The representation of deep moist convection and organized convective systems in numerical modeling of the atmosphere is pivotal to model fidelity. Although kilometer-scale global models better capture large-scale oscillations and convection features that traditional general circulation models struggle to represent, past studies have reported notable differences in their simulations of convective organization, especially over the tropics. However, untangling the controlling factors of convective organization remains challenging, since physical processes associated with deep moist convection are intrinsically multiscale and deeply intertwined. To address this challenge, this study develops a cumulus parameterization tailored for kilometer-scale models, aiming to enable the modulation and systematic testing of multiscale interactions associated with deep moist convection.

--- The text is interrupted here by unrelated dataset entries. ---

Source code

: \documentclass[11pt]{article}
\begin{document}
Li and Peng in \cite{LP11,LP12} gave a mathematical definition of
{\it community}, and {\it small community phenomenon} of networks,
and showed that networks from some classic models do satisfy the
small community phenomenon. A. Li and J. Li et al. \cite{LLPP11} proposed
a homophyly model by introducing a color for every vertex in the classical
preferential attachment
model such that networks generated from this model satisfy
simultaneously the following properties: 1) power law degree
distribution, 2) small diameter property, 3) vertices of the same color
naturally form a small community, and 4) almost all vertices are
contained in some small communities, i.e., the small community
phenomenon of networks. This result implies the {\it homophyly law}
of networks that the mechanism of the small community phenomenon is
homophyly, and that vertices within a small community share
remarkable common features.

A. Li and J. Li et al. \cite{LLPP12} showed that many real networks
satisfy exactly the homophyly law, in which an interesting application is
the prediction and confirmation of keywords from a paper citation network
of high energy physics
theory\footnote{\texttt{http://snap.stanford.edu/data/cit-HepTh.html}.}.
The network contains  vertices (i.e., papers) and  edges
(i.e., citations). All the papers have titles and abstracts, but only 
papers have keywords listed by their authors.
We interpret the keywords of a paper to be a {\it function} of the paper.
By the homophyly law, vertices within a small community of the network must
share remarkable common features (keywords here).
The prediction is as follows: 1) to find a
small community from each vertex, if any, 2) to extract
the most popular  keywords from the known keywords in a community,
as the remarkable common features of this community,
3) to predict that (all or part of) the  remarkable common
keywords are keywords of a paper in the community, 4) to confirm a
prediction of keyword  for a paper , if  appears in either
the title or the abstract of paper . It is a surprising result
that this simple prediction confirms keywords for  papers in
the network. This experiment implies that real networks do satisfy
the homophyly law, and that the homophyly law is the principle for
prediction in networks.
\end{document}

The cumulus parameterization developed in this study employs Arakawa's unified parameterization to represent the interactions of unresolved deep moist convection with its environmental flow, including the explicitly simulated convection. The underlying parameterizability of unresolved deep moist convection follows the notion of convective quasi-equilibrium, while a complementary closure is employed to predict the fractional area covered by cumulus updrafts and adjust the local vertical eddy transports accordingly. A representation of stochasticity and convection memory is introduced by coupling our parameterization with a cellular automaton. Empirical values and physical assumptions are used to establish our parameterization as a prototype subject to designing systematic experiments of specific process representation in the future.

Idealized experiments of tropical maritime deep convection at a horizontal grid spacing of 3 km demonstrate that employing our parameterization in convection-permitting simulations modulates deep convective system features while generally retaining the profile of total vertical energy transport associated with deep convection. Unresolved deep convection dominates the vertical energy transport in the early stages of deep convective systems, and its contribution gradually weakens as systems develop. Meanwhile, detrainment from unresolved deep convection leads to the early occurrence of cumulus congestus and cumulonimbus. In comparison with the ordinary convection-permitting simulation, our parameterization exhibits a pronounced congestus mode in the vertical velocity profile of mature convective systems, partially due to the enhanced dry static stability. Overall, simulations with our parameterization exhibit fewer and larger short-lived convective systems. Further investigation into the source of the uncertainty in convective organization is warranted.